Burlington Stores has opened a roughly 2 million square foot automated distribution center in Ellabell, Georgia. It is the retailer’s first facility in the state and was built to move its fast-changing off-price assortment to stores faster than its existing network can. Among the major off-price chains, Burlington is the one putting automation at the center of its DC expansion. Ross and TJX have not used that language in their own growth plans.
What's inside: The facility runs more than 25 miles of interior conveyor, automated sortation, and custom software tuned for off-price retail’s high-touch and unpredictable flow. It is expected to employ around 1,500 people and is more than twice the size of Burlington’s previous largest DC. Burlington has not disclosed the cost of the building.
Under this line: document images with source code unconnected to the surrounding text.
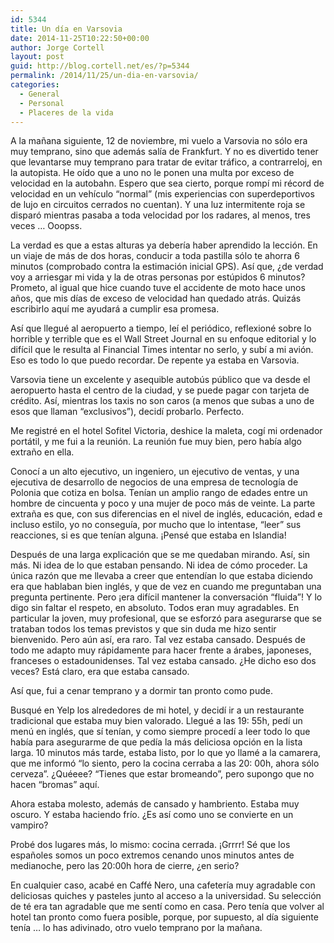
 ```yaml
---
id: 5344
title: Un día en Varsovia
date: 2014-11-25T10:22:50+00:00
author: Jorge Cortell
layout: post
guid: http://blog.cortell.net/es/?p=5344
permalink: /2014/11/25/un-dia-en-varsovia/
categories:
  - General
  - Personal
  - Placeres de la vida
---
```

A la mañana siguiente, 12 de noviembre, mi vuelo a Varsovia no sólo era muy temprano, sino que además salía de Frankfurt. Y no es divertido tener que levantarse muy temprano para tratar de evitar tráfico, a contrarreloj, en la autopista. He oído que a uno no le ponen una multa por exceso de velocidad en la autobahn. Espero que sea cierto, porque rompí mi récord de velocidad en un vehículo “normal” (mis experiencias con superdeportivos de lujo en circuitos cerrados no cuentan). Y una luz intermitente roja se disparó mientras pasaba a toda velocidad por los radares, al menos, tres veces &#8230; Ooopss.

La verdad es que a estas alturas ya debería haber aprendido la lección. En un viaje de más de dos horas, conducir a toda pastilla sólo te ahorra 6 minutos (comprobado contra la estimación inicial GPS). Así que, ¿de verdad voy a arriesgar mi vida y la de otras personas por estúpidos 6 minutos? Prometo, al igual que hice cuando tuve el accidente de moto hace unos años, que mis días de exceso de velocidad han quedado atrás. Quizás escribirlo aquí me ayudará a cumplir esa promesa.

Así que llegué al aeropuerto a tiempo, leí el periódico, reflexioné sobre lo horrible y terrible que es el Wall Street Journal en su enfoque editorial y lo difícil que le resulta al Financial Times intentar no serlo, y subí a mi avión. Eso es todo lo que puedo recordar. De repente ya estaba en Varsovia.

Varsovia tiene un excelente y asequible autobús público que va desde el aeropuerto hasta el centro de la ciudad, y se puede pagar con tarjeta de crédito. Así, mientras los taxis no son caros (a menos que subas a uno de esos que llaman &#8220;exclusivos&#8221;), decidí probarlo. Perfecto.

Me registré en el hotel Sofitel Victoria, deshice la maleta, cogí mi ordenador portátil, y me fui a la reunión. La reunión fue muy bien, pero había algo extraño en ella.

Conocí a un alto ejecutivo, un ingeniero, un ejecutivo de ventas, y una ejecutiva de desarrollo de negocios de una empresa de tecnología de Polonia que cotiza en bolsa. Tenían un amplio rango de edades entre un hombre de cincuenta y poco y una mujer de poco más de veinte. La parte extraña es que, con sus diferencias en el nivel de inglés, educación, edad e incluso estilo, yo no conseguía, por mucho que lo intentase, &#8220;leer&#8221; sus reacciones, si es que tenían alguna. ¡Pensé que estaba en Islandia!

Después de una larga explicación que se me quedaban mirando. Así, sin más. Ni idea de lo que estaban pensando. Ni idea de cómo proceder. La única razón que me llevaba a creer que entendían lo que estaba diciendo era que hablaban bien inglés, y que de vez en cuando me preguntaban una pregunta pertinente. Pero ¡era difícil mantener la conversación &#8220;fluida”! Y lo digo sin faltar el respeto, en absoluto. Todos eran muy agradables. En particular la joven, muy profesional, que se esforzó para asegurarse que se trataban todos los temas previstos y que sin duda me hizo sentir bienvenido. Pero aún así, era raro. Tal vez estaba cansado. Después de todo me adapto muy rápidamente para hacer frente a árabes, japoneses, franceses o estadounidenses. Tal vez estaba cansado. ¿He dicho eso dos veces? Está claro, era que estaba cansado.

Así que, fui a cenar temprano y a dormir tan pronto como pude.

Busqué en Yelp los alrededores de mi hotel, y decidí ir a un restaurante tradicional que estaba muy bien valorado. Llegué a las 19: 55h, pedí un menú en inglés, que sí tenían, y como siempre procedí a leer todo lo que había para asegurarme de que pedía la más deliciosa opción en la lista larga. 10 minutos más tarde, estaba listo, por lo que yo llamé a la camarera, que me informó &#8220;lo siento, pero la cocina cerraba a las 20: 00h, ahora sólo cerveza&#8221;. ¿Quéeee? &#8220;Tienes que estar bromeando&#8221;, pero supongo que no hacen &#8220;bromas” aquí.

Ahora estaba molesto, además de cansado y hambriento. Estaba muy oscuro. Y estaba haciendo frío. ¿Es así como uno se convierte en un vampiro?

Probé dos lugares más, lo mismo: cocina cerrada. ¡Grrrr! Sé que los españoles somos un poco extremos cenando unos minutos antes de medianoche, pero las 20:00h hora de cierre, ¿en serio?

En cualquier caso, acabé en Caffé Nero, una cafetería muy agradable con deliciosas quiches y pasteles junto al acceso a la universidad. Su selección de té era tan agradable que me sentí como en casa. Pero tenía que volver al hotel tan pronto como fuera posible, porque, por supuesto, al día siguiente tenía &#8230; lo has adivinado, otro vuelo temprano por la mañana.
Why it's built this way: Off-price works with a constantly changing assortment instead of stable SKUs. The DC is built for speed and flexibility over throughput consistency. Chief Supply Chain Officer Greg Shultz said the network is “automated and designed for flexibility, speed and efficiency,” and called this center “unique,” with automation “an integral piece to our growth story.”
CFO Kristin Wolfe told analysts on the Q4 call that the DC is “highly automated.” She said new buildings usually take about two years to fully ramp, but expects “significantly faster processing time” here.
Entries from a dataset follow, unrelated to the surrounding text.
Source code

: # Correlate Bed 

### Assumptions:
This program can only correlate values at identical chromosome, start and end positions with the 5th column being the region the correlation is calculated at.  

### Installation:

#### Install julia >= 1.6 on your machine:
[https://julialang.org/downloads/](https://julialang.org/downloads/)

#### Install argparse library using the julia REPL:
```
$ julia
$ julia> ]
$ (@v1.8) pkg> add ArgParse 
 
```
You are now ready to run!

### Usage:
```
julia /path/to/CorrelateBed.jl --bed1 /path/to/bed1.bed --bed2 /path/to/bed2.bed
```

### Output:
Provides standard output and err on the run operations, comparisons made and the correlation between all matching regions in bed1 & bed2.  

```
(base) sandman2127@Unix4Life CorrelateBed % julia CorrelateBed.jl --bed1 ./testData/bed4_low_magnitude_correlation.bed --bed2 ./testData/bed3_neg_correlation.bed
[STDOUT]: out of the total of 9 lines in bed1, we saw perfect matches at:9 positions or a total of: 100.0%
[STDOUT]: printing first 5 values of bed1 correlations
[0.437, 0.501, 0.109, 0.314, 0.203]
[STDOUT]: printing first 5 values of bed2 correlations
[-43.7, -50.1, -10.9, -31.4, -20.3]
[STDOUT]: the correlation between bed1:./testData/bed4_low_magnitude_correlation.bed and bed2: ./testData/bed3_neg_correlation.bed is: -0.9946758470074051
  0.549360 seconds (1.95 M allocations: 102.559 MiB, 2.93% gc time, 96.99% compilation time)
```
Early returns: Burlington’s supply chain costs improved 30 basis points in Q4 FY2025, driven by DC productivity and cost savings initiatives before this facility opened. The company expects supply chain costs as a share of sales to stay roughly flat as new-facility start-up costs offset those productivity gains.
Where it diverges: Ross built a comparable 1.7-million square foot DC for $450 million but did not highlight automation in its disclosures. TJX’s has directed more of its capex toward opening new stores.
What's next: A second similar DC is under construction in Buckeye, Arizona. Together, the two buildings add roughly 4 million square feet and support a plan for 110 new stores. Whether Wolfe’s expected “significantly faster” ramp happens is the thing to track. An automated backend that clears assortment faster than the old network is what allows Burlington to add stores without proportional cost growth.